The Jewish Solidarity Caucus is a hub for organizing as Jews in the struggle against capitalism and for the freedom and dignity of all. We seek to renew the Jewish socialist tradition, to combat antisemitism, and to forge solidarity between Jews and other oppressed people. Jews have complex individual and communal identities and backgrounds, and it is clear that Jewish liberation is bound to that of all oppressed people. We are an unofficial caucus that does not claim to represent all Jewish members of DSA.

We seek to create the conditions under which barriers to being truly Jewish no longer exist: a society abolished of class; where synagogue membership costs are not exorbitant; where focus and funding does not overemphasize Zionism and Hebrew at the cost of other Jewish political traditions and languages; where the priorities of Jewish institutions are not beholden to a small group of wealthy funders. Jewish life as it currently exists under capitalism is not freedom, and Jewish collective efforts to realize the prophetic vision of a just world will only be fully realized through socialism.

We further aim to:

  1. Provide a community for socialist Jews of all backgrounds to stand in solidarity with others in the fight against capitalism as socialists and as Jews.
  2. Build a strong autonomous Jewish identity not based in nationalism.
  3. Ground the struggle against antisemitism in a materialist analysis.
  4. Build a new generation of leaders in the Jewish community who can organize its members to defend the interests of the working class and other groups oppressed by capitalist society, rather than the interests of an established wealthy elite.
  5. Provide a specifically Jewish perspective on socialism informed by our lived experiences as Jews, our historical memory, and our philosophical traditions.

Current Conditions

  1. Neoliberalism has enabled a right wing populist tide, resulting in the election of Donald Trump to the highest office in the United States and producing a wave of disenchantment with the status quo. While conservatives have seized the moment to begin enacting a reactionary agenda, liberals have failed to organize an effective oppositional force or ideology.
  2. Although US society has come to generally view open antisemitism disfavorably, such antisemitism continues to animate a large amount of political activity, and the election of the current administration has emboldened those holding such views.
  3. This text is written at a moment in which we observe an attack on our collective memory and Jewish institutions executed on an ever-expanding scale. Every toppled gravestone is reminder that even the dead are not safe from the enemy if he wins. And this enemy has not ceased to be victorious.
  4. Jews have a long history of engagement with socialism. Unfortunately, this has waned in the past decades. The tremendous growth of DSA and the popularity of Bernie Sanders, himself Jewish, has created an opportunity for Jews to reconcile our socialist past with our present condition.

Guiding Principles

These principles are not intended to be dogma, but rather a starting point for a vision of what Jewish Socialist politics could be. While we feel the issues we set forth are of vital importance for the American Jewish community and the Jewish left to grapple with, at the same time we recognize that the right to dissent is both of paramount importance to the democratic socialist vision of liberation as well as an integral part of Jewish tradition. An atmosphere in which disagreement is welcome and compatible with camaraderie is essential to maintaining a community committed to a potentially life-long struggle for liberation.

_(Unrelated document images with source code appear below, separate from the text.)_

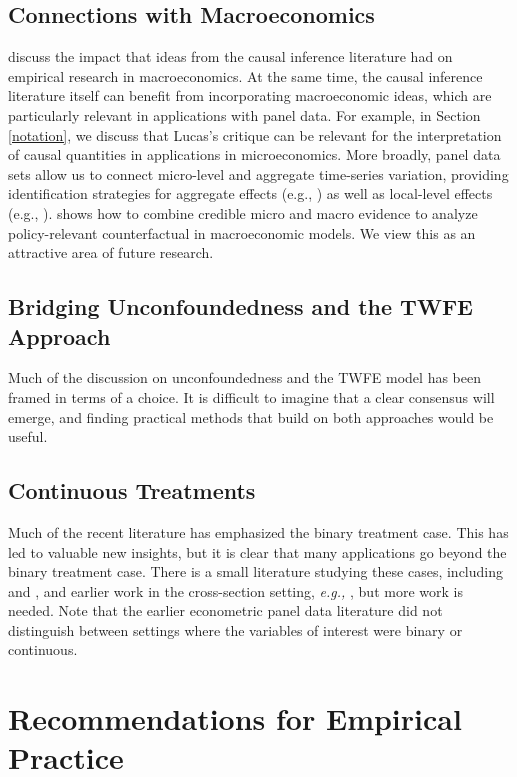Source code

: \documentclass[letterpaper,12pt,leqno]{article}
\begin{document}
\subsection{Connections with Macroeconomics}
\citep{nakamura2018identification} discuss the impact that ideas from the causal inference literature had on empirical research in macroeconomics. At the same time, the causal inference literature itself can benefit from incorporating macroeconomic ideas, which are particularly relevant in applications with panel data. For example, in Section \ref{notation}, we discuss that Lucas's critique can be relevant for the interpretation of causal quantities in applications in microeconomics. More broadly, panel data sets allow us to connect micro-level and aggregate time-series variation, providing identification strategies for aggregate effects (e.g., \citealp{gabaix2020granular}) as well as local-level effects (e.g., \citealp{arkhangelsky2019policy}). \cite{wolf2023missing} shows how to combine credible micro and macro evidence to analyze policy-relevant counterfactual in macroeconomic models.  We view this as an attractive area of future research. 


\subsection{Bridging Unconfoundedness and the TWFE Approach}

Much of the discussion on unconfoundedness and the TWFE model has been framed in terms of a choice. It is difficult to imagine that a clear consensus will emerge, and finding practical methods that build on both approaches would be useful. 

    
 \subsection{Continuous Treatments}

Much of the recent literature has emphasized the binary treatment case. This has led to valuable new insights, but it is clear that many applications go beyond the binary treatment case. 
There is a small literature studying these cases, including
\citep{callaway2021difference} and \citep{de2023two}, and earlier work in the cross-section setting, {\it e.g.,} \citep{imbens2000}, but more work is needed. Note that the earlier econometric panel data literature did not distinguish between settings where the variables of interest were binary or continuous.


\section{Recommendations for Empirical Practice}\label{recommendations}
\end{document}
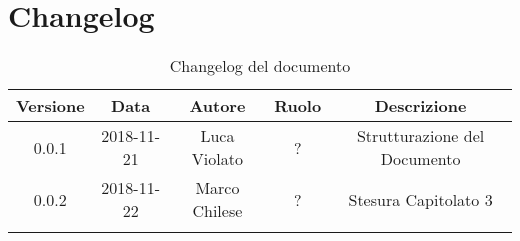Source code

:\section{Changelog}

\begin{center}
\begin{longtable}{|c|c|c|c|c|}
\hline
\textbf{Versione} & \textbf{Data} & \textbf{Autore} & \textbf{Ruolo} & \textbf{Descrizione} \\
\hline \hline
\endfirsthead
0.0.1 & 2018-11-21 & Luca Violato & ? & Strutturazione del Documento \\
0.0.2 & 2018-11-22 & Marco Chilese & ? & Stesura Capitolato 3 \\
\hline
\caption{Changelog del documento}
\end{longtable}
\end{center}
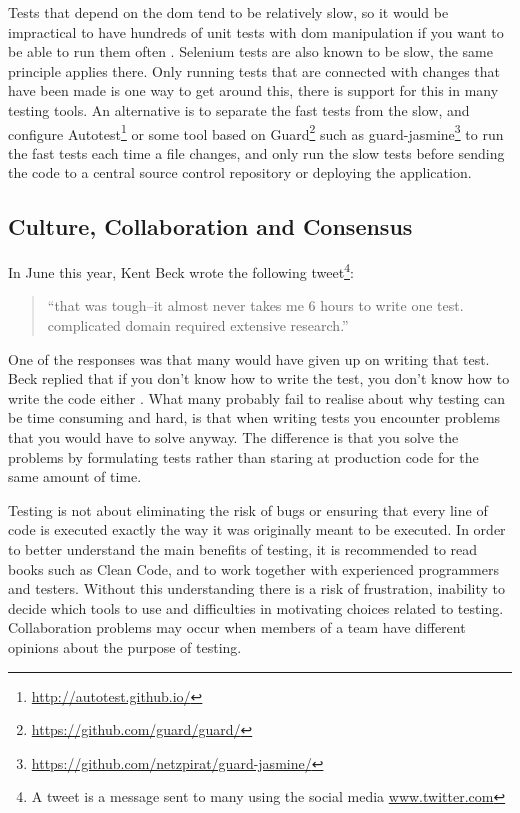 \documentclass[11pt]{article}
\begin{document}
Tests that depend on the \gls{dom} tend to be relatively slow, so it would be impractical to have hundreds of unit tests with \gls{dom} manipulation if you want to be able to run them often \cite[questions~21-22]{Stenmark}. Selenium tests are also known to be slow, the same principle applies there. Only running tests that are connected with changes that have been made is one way to get around this, there is support for this in many testing tools. An alternative is to separate the fast tests from the slow, and configure Autotest\footnote{\url{http://autotest.github.io/}} or some tool based on Guard\footnote{\url{https://github.com/guard/guard/}} such as guard-jasmine\footnote{\url{https://github.com/netzpirat/guard-jasmine/}} to run the fast tests each time a file changes, and only run the slow tests before sending the code to a central source control repository or deploying the application.

\subsection{Culture, Collaboration and Consensus}
\label{subsec:ccc}

In June this year, Kent Beck wrote the following tweet\footnote{A tweet is a message sent to many using the social media \url{www.twitter.com}}:

\begin{quote}
``that was tough--it almost never takes me 6 hours to write one test. complicated domain required extensive research.''
\end{quote}

One of the responses was that many would have given up on writing that test. Beck replied that if you don't know how to write the test, you don't know how to write the code either \cite{TwitterKentBeck}. What many probably fail to realise about why testing can be time consuming and hard, is that when writing tests you encounter problems that you would have to solve anyway. The difference is that you solve the problems by formulating tests rather than staring at production code for the same amount of time. \cite[question~11]{Edelstam}

Testing is not about eliminating the risk of bugs or ensuring that every line of code is executed exactly the way it was originally meant to be executed. In order to better understand the main benefits of testing, it is recommended to read books such as Clean Code\cite{Clean}, and to work together with experienced programmers and testers. Without this understanding there is a risk of frustration, inability to decide which tools to use and difficulties in motivating choices related to testing. Collaboration problems may occur when members of a team have different opinions about the purpose of testing. \cite[question~38]{Edelstam}
\end{document}
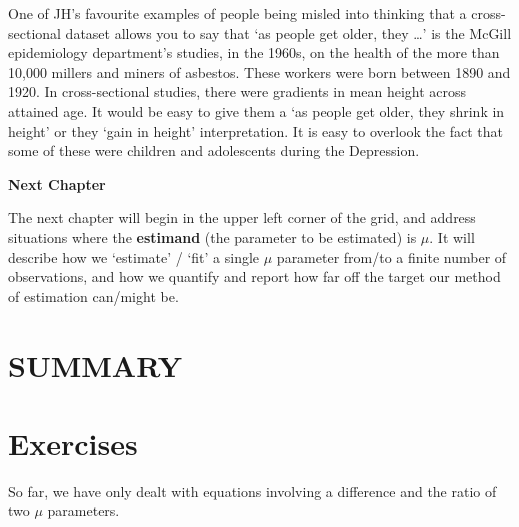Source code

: \documentclass[]{book}
\begin{document}
One of JH's favourite examples of people being misled into thinking that a cross-sectional dataset allows you to say that `as people get older, they \ldots{}' is the McGill epidemiology department's studies, in the 1960s, on the health of the more than 10,000 millers and miners of asbestos. These workers were born between 1890 and 1920. In cross-sectional studies, there were gradients in mean height across attained age. It would be easy to give them a `as people get older, they shrink in height' or they `gain in height' interpretation. It is easy to overlook the fact that some of these were children and adolescents during the Depression.

\textbf{Next Chapter}

The next chapter will begin in the upper left corner of the grid, and address situations where the \textbf{estimand} (the parameter to be estimated) is \(\mu.\) It will describe how we `estimate' / `fit' a single \(\mu\) parameter from/to a finite number of observations, and how we quantify and report how far off the target our method of estimation can/might be.

\hypertarget{summary}{%
\section{SUMMARY}\label{summary}}

\hypertarget{exercises}{%
\section{Exercises}\label{exercises}}

So far, we have only dealt with equations involving a difference and the ratio of two \(\mu\) parameters.
\end{document}
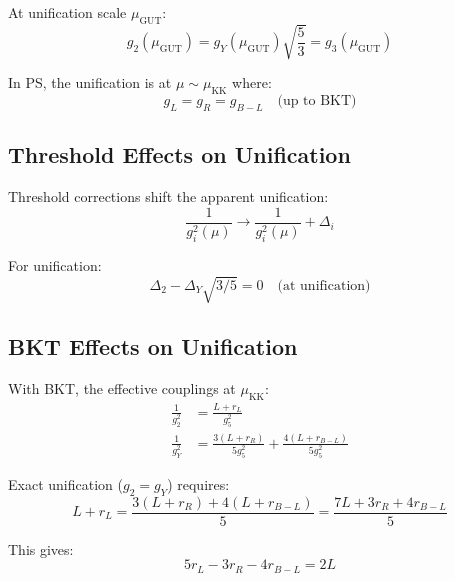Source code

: \documentclass[11pt,a4paper]{article}
\begin{document}
At unification scale $\mu_{\text{GUT}}$:
\begin{equation}
\label{eq:unification}
g_2(\mu_{\text{GUT}}) = g_Y(\mu_{\text{GUT}})\sqrt{\frac{5}{3}} = g_3(\mu_{\text{GUT}})
\end{equation}

In PS, the unification is at $\mu \sim \mu_{\text{KK}}$ where:
\begin{equation}
\label{eq:ps-unif}
g_L = g_R = g_{B-L} \quad \text{(up to BKT)}
\end{equation}

\subsection{Threshold Effects on Unification}
\label{subsec:threshold-unif}

Threshold corrections shift the apparent unification:
\begin{equation}
\label{eq:threshold-shift}
\frac{1}{g_i^2(\mu)} \to \frac{1}{g_i^2(\mu)} + \Delta_i
\end{equation}

For unification:
\begin{equation}
\label{eq:delta-constraint}
\Delta_2 - \Delta_Y\sqrt{3/5} = 0 \quad \text{(at unification)}
\end{equation}

\subsection{BKT Effects on Unification}
\label{subsec:bkt-unif}

With BKT, the effective couplings at $\mu_{\text{KK}}$:
\begin{align}
\label{eq:g2-bkt}
\frac{1}{g_2^2} &= \frac{L + r_L}{g_5^2} \\
\label{eq:gY-bkt}
\frac{1}{g_Y^2} &= \frac{3(L + r_R)}{5g_5^2} + \frac{4(L + r_{B-L})}{5g_5^2}
\end{align}

Exact unification ($g_2 = g_Y$) requires:
\begin{equation}
\label{eq:exact-unif-cond}
L + r_L = \frac{3(L + r_R) + 4(L + r_{B-L})}{5} = \frac{7L + 3r_R + 4r_{B-L}}{5}
\end{equation}

This gives:
\begin{equation}
\label{eq:bkt-unif-cond}
5r_L - 3r_R - 4r_{B-L} = 2L
\end{equation}
\end{document}
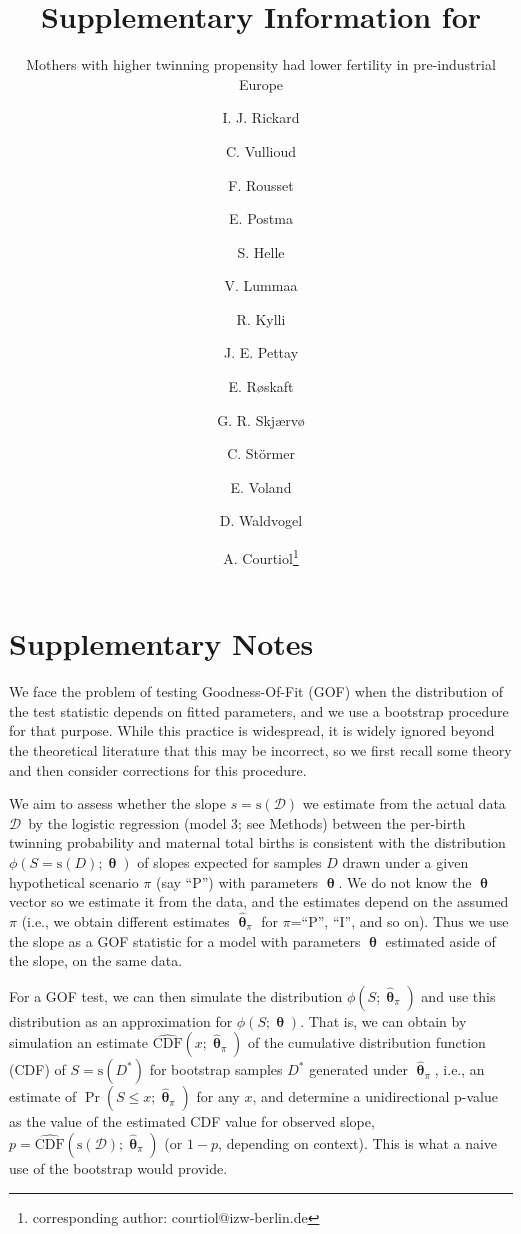 \documentclass[a4paper]{article}\usepackage[]{graphicx}\usepackage[]{color}
\title{Supplementary Information for}
\subtitle{Mothers with higher twinning propensity had lower fertility in pre-industrial Europe}
\author{I. J. Rickard \and C. Vullioud \and F. Rousset \and E. Postma \and S.
Helle \and V. Lummaa \and R. Kylli \and J. E. Pettay \and E.
Røskaft \and G. R. Skjærvø \and C. Störmer \and E. Voland \and D.
Waldvogel \and A. Courtiol\footnote{corresponding author: courtiol@izw-berlin.de}}
\date{}
\newcommand{\adata}{\ensuremath{\mathcal{D}}}
\newcommand{\data}{\ensuremath{D}}
\newcommand{\CDF}{\ensuremath{\mathrm{CDF}}}
\newcommand{\sfn}{\ensuremath{\mathrm{s}}}
\newcommand{\bth}{\ensuremath{\bm{\uptheta}}}
\begin{document}
\renewcommand{\figurename}{Supplementary Figure}
\renewcommand{\tablename}{Supplementary Table}
\renewcommand\refname{\textbf{Supplementary References}}



\maketitle

\tableofcontents





\newpage

\section{Supplementary Notes}

We face the problem of testing Goodness-Of-Fit (GOF) when the distribution of the test statistic depends on fitted parameters, and we use a bootstrap procedure for that purpose. While this practice is widespread, it is widely ignored beyond the theoretical literature that this may be incorrect, so we first recall some theory and then consider corrections for this procedure.

We aim to assess whether the slope $s=\sfn(\adata)$ we estimate from the actual data \adata\ by the logistic regression (model 3; see Methods) between the per-birth twinning probability and maternal total births is consistent with the distribution $\phi(S=\sfn(\data) ; \bth)$ of slopes expected for samples $\data$ drawn under a given hypothetical scenario $\pi$ (say ``P'') with parameters $\bth$. We do not know the $\bth$ vector so we estimate it from the data, and the estimates  depend on the assumed $\pi$ (i.e., we obtain different estimates $\hat{\bth}_\pi$ for $\pi$=``P'', ``I'', and so on). Thus we use the slope as a GOF statistic for a model with parameters $\bth$ estimated aside of the slope, on the same data.

For a GOF test, we can then simulate the distribution $\phi(S;\hat{\bth}_\pi)$ and use this distribution as an approximation for $\phi(S; \bth)$. That is, we can obtain by simulation an estimate $\hat{\CDF}(x;\hat{\bth}_\pi)$ of the cumulative distribution function (CDF) of $S=\sfn(\data^*)$ for bootstrap samples $\data^*$ generated under $\hat{\bth}_\pi$, i.e., an estimate of $\Pr(S\leq x; \hat{\bth}_\pi)$ for any $x$, and determine a unidirectional p-value as the value of the estimated CDF value for observed slope, $p=\hat{\CDF}(\sfn(\adata) ;\hat{\bth}_\pi)$ (or $1-p$, depending on context). This is what a naive use of the bootstrap would provide.
\end{document}

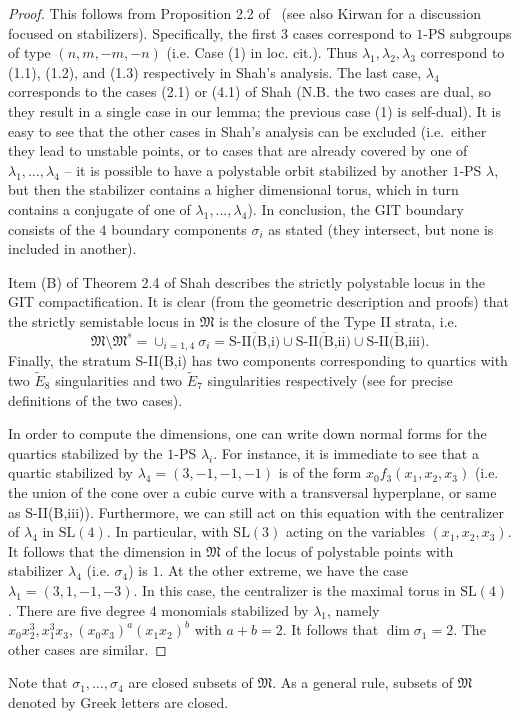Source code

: \documentclass[11pt]{amsart}
\numberwithin{equation}{section}
\theoremstyle{plain}
\theoremstyle{remark}
\theoremstyle{definition}
\newcommand{\SL}{\mathrm{SL}}
\newcommand{\gM}{\mathfrak{M}}
\begin{document}
%
%
\begin{proof}
This follows from Proposition 2.2 of~\cite{shah4} (see also Kirwan \cite[\S4]{kirwanhyp} for a discussion focused on stabilizers). Specifically, the first 3 cases correspond to $1$-PS subgroups of type $(n,m,-m,-n)$ (i.e. Case (1) in loc. cit.). Thus $\lambda_1,\lambda_2,\lambda_3$ correspond to (1.1), (1.2), and (1.3) respectively in Shah's analysis. The last case, $\lambda_4$ corresponds to the cases (2.1) or (4.1) of Shah (N.B. the two cases are dual, so they result in a single case in our lemma; the previous case (1) is self-dual). It is easy to see that the other cases in Shah's analysis can be excluded (i.e.~either they lead to unstable points, or to cases that are already covered by one of $\lambda_1,\dots,\lambda_4$ -- it is possible to have a polystable orbit stabilized by another $1$-PS $\lambda$, but then the stabilizer contains a higher dimensional torus, which in turn contains a conjugate of one of $\lambda_1,\dots,\lambda_4$). In conclusion, the GIT boundary consists of the $4$ boundary components $\sigma_i$ as stated (they intersect, but none is included in another). 

Item (B) of Theorem 2.4 of Shah \cite{shah4} describes the strictly polystable locus in the GIT compactification. It is clear (from the geometric description and proofs) that the strictly semistable locus in $\gM$ is the closure of the Type II strata, i.e. 
$$ \gM\setminus \gM^s=\cup_{i=1,4} \sigma_i=\overline{\textrm{S-II(B,i)}}\cup \overline{\textrm{S-II(B,ii)}}\cup \overline{\textrm{S-II(B,iii)}}.$$
Finally, the stratum S-II(B,i) has two components corresponding to quartics with two $\widetilde E_8$ singularities and two $\widetilde E_7$ singularities respectively (see \cite[Thm. 2.4 (B, II(i))]{shah4} for precise definitions of the two cases). 

In order to compute the dimensions, one can write down normal forms for the quartics stabilized by the $1$-PS $\lambda_i$. For instance, it is immediate to see that a quartic stabilized by $\lambda_4=(3,-1,-1,-1)$ is of the form $x_0f_3(x_1,x_2,x_3)$ (i.e. the union of the cone over a cubic curve with a transversal hyperplane, or same as S-II(B,iii)). Furthermore, we can still act on this equation with the centralizer of $\lambda_4$ in $\SL(4)$. In particular, with $\SL(3)$ acting on the variables $(x_1,x_2,x_3)$. It follows that the dimension in $\gM$ of the locus of polystable points with stabilizer $\lambda_4$ (i.e. $\sigma_4$) is $1$. At the other extreme, we have the case $\lambda_1=(3,1,-1,-3)$. In this case, the centralizer is the maximal torus in $\SL(4)$. There are five degree $4$ monomials  stabilized by $\lambda_1$, namely $x_0x_2^3,x_1^3x_3, (x_0x_3)^a(x_1x_2)^b$ with $a+b=2$.  It follows that $\dim \sigma_1=2$.  The other cases are similar. 
%
\end{proof}
%
Note that $\sigma_1,\ldots,\sigma_4$ are closed subsets of $\gM$. As a general rule, subsets of $\gM$ denoted by Greek letters are closed.
\end{document}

Capitalism empowers antisemitism. Only the redistribution of wealth will dismantle the means by which differences of race, ethnicity, gender and sexuality are exploited to perpetuate individual and structural oppression.

  1. Under capitalism Jews cannot enjoy cultural autonomy. Only a socialist, classless society can provide the moral and material conditions necessary to build truly free Jewish communities. We seek liberation not only as individuals, but as a class that has often been compelled to give up ethnic identity in order to assimilate into white supremacy and capitalist success.
  2. We are united as socialist Jews from all backgrounds to democratize the American Jewish community. Across the country, Jews who own and manage capital sit on the boards of our institutions — including newspapers, charities, political organizations, museums, federations, community centers and synagogues — where they set priorities often at odds with the values of most of the community, despite asserting to represent us. This establishment centers white, upper-middle class Jewishness and alienates Jews, both from full participation in its narrow vision of Jewish communal life, and from each other. This establishment cannot govern or represent us without our assent. The struggle against capitalism and its attendant social norms cannot take place solely outside our community, but within it, because only socialism can represent everyone’s interests equitably.
  3. Antisemitic narratives around class, money and race have made it difficult for Jews to reckon with the role of capitalism in our community and our community’s role in a capitalist, white supremacist society. The terms upon which Jews have been conditionally permitted to assimilate into American society — as a middle class, white, religious minority — have left our community callous and blind to the needs, and even the existence, of Jews who cannot meet those terms, such as Jews of color, LGBTQ Jews, or disabled and working class Jews. Socialism is the means by which we must confront the hatred of those parts of ourselves we have internalized in order to attain to capitalist, white supremacist success and the systemic violence into which that success has pressed us.
  4. Antisemitism empowers capitalism and white supremacy. So long as the Jew is imagined anywhere as the ultimate insider or elite, greasing the wheels of capital, controlling the media and subverting the mechanisms of the state, the oppressive structures of power shaping our lives are insulated from the righteous anger that might tear them down. The Jew continues to play a key role in white nationalist ideology, as the supposed economic and political orchestrator of the “degeneration” of American society in the form of greater enfranchisement for racial minorities, women and LGBTQ people, and the destruction of “traditional” moral and aesthetic values through mass media. Antisemitism more subtly drives resistance to even the most moderate reformist politics where it is tied to the desires of coastal elites disconnected from the lives of “real,” that is white and gentile, Americans. Antisemitism undermines our efforts for collective liberation and co-opts antisemites into defending white supremacist capitalism. Dismantling antisemitism is a key component in achieving liberation for all people.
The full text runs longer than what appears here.